=== Data extracts ===
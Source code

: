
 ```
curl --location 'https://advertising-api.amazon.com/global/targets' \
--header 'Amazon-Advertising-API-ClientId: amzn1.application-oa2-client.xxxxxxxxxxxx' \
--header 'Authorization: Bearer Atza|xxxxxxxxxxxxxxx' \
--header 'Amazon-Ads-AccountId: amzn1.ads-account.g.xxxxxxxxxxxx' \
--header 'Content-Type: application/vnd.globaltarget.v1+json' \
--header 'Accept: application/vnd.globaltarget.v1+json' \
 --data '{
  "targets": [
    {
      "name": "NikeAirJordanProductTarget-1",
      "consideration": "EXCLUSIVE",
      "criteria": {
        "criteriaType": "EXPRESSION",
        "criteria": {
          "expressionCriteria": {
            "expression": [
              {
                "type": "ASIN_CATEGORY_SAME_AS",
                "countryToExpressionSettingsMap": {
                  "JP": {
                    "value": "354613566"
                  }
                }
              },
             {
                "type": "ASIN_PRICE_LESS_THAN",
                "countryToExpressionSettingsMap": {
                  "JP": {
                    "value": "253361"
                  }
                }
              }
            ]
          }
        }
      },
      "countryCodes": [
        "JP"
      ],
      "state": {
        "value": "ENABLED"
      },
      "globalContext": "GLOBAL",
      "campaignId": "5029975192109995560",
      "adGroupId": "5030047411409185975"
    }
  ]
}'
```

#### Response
===
* [What is being asked] Look above for lines with the word "value" and copy them all.

* [Solved problem]
                    "value": "354613566"
                    "value": "253361"
        "value": "ENABLED"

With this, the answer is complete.